Scalability is particularly significant. This refers to the ability to maintain performance as the size of the database being mined increases. Scalable mining tools take advantage of parallel computing. Therefore, better parallel algorithms as well as direct access to parallel database management systems are research topics. When human decision makers are involved, decision-making modeling as well as the database often have to consider cognitive factors. In addition, domain task characteristics affect model performance. Nonlinearity and nonmonotonicity issues can be addressed by data visualization.
In summary, in generating a data-mining model and in selecting the appropriate model assessment method, data-mining research needs to incorporate the characteristics of a given task domain, quality and composition of a dataset that represents a domain, the decision-making environment, the human factors, and potential interaction among them. Figure 1 is a simple framework that incorporates these ideas.

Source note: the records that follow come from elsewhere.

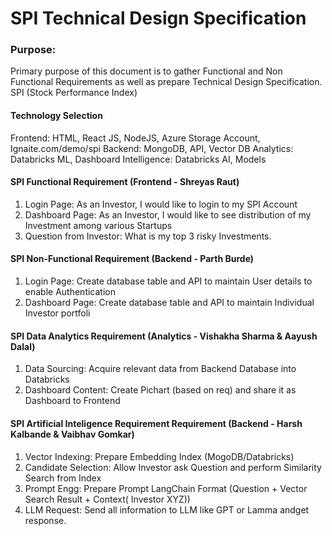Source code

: # SPI Technical Design Specification

### Purpose:
Primary purpose of this document is to gather Functional and Non Functional Requirements as well as prepare Technical Design Specification.
SPI (Stock Performance Index)

#### Technology Selection
Frontend: HTML, React JS, NodeJS, Azure Storage Account, Ignaite.com/demo/spi
Backend: MongoDB, API, Vector DB
Analytics: Databricks ML, Dashboard
Intelligence: Databricks AI, Models

#### SPI Functional Requirement (Frontend - Shreyas Raut)
1. Login Page: As an Investor, I would like to login to my SPI Account
2. Dashboard Page: As an Investor, I would like to see distribution of my Investment among various Startups
3. Question from Investor: What is my top 3 risky Investments.

#### SPI Non-Functional Requirement (Backend - Parth Burde)
1. Login Page: Create database table and API to maintain User details to enable Authentication
2. Dashboard Page: Create database table and API to maintain Individual Investor portfoli

#### SPI Data Analytics Requirement (Analytics - Vishakha Sharma & Aayush Dalal)
1. Data Sourcing: Acquire relevant data from Backend Database into Databricks
2. Dashboard Content: Create Pichart (based on req) and share it as Dashboard to Frontend

#### SPI Artificial Inteligence Requirement Requirement (Backend - Harsh Kalbande & Vaibhav Gomkar)
1. Vector Indexing: Prepare Embedding Index (MogoDB/Databricks)
2. Candidate Selection: Allow Investor ask Question and perform Similarity Search from Index
3. Prompt Engg: Prepare Prompt LangChain Format (Question + Vector Search Result + Context( Investor XYZ))
4. LLM Request: Send all information to LLM like GPT or Lamma andget response.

Papers in the Special Section
IT IS CLEAR THAT DATA MINING IS STILL IN ITS INFANCY and therefore offers great research opportunities. It is a multidisciplinary field, using inputs from statisticians who deal with data, computer scientists and operations researchers creating new algorithms, and information systems people looking at how to cope with the systemic and human limitations that exist. The three papers in this Special Section present results that address some of the current limitations of data mining.
The first paper describes a conceptual development and an implementation for exploring hypothesis space in data mining. The problem faced by data miners is that the information obtained is very difficult to understand and hence to represent because of high dimensionality. Steven O. Kimbrough and his colleagues present a clever way of creating simple visualizations that make this task manageable.
William E. Spangler, Jerrold H. May, and Luis G. Vargas discuss the effects of errors, data representation, and assessment approach in data mining. Data-mining techniques designed for classification problems usually assume that each observation is a member of only one category. The authors extend these methods to the case in which observations may be full members of multiple categories. They evaluate three of the popular methods (decision tree induction, linear discriminant analysis, and neural networks) and explore representational and performance measurement perspectives.
Tae Kyung Sung, Namsik Chang, and Gunhee Lee apply data mining to predicting bankruptcy. They show that different parameters for forecasting bankruptcy are obtained when economic conditions are normal and when countries are operating in crisis mode, as has been the case recently in parts of Asia. Consideration of the influence of exogenous factors on the performance of a data-mining model is noteworthy in this paper.
It is clear from these papers, and from the many that were submitted, that much still needs to be done. Data mining is a rich research field that deserves the attention of the information systems research community.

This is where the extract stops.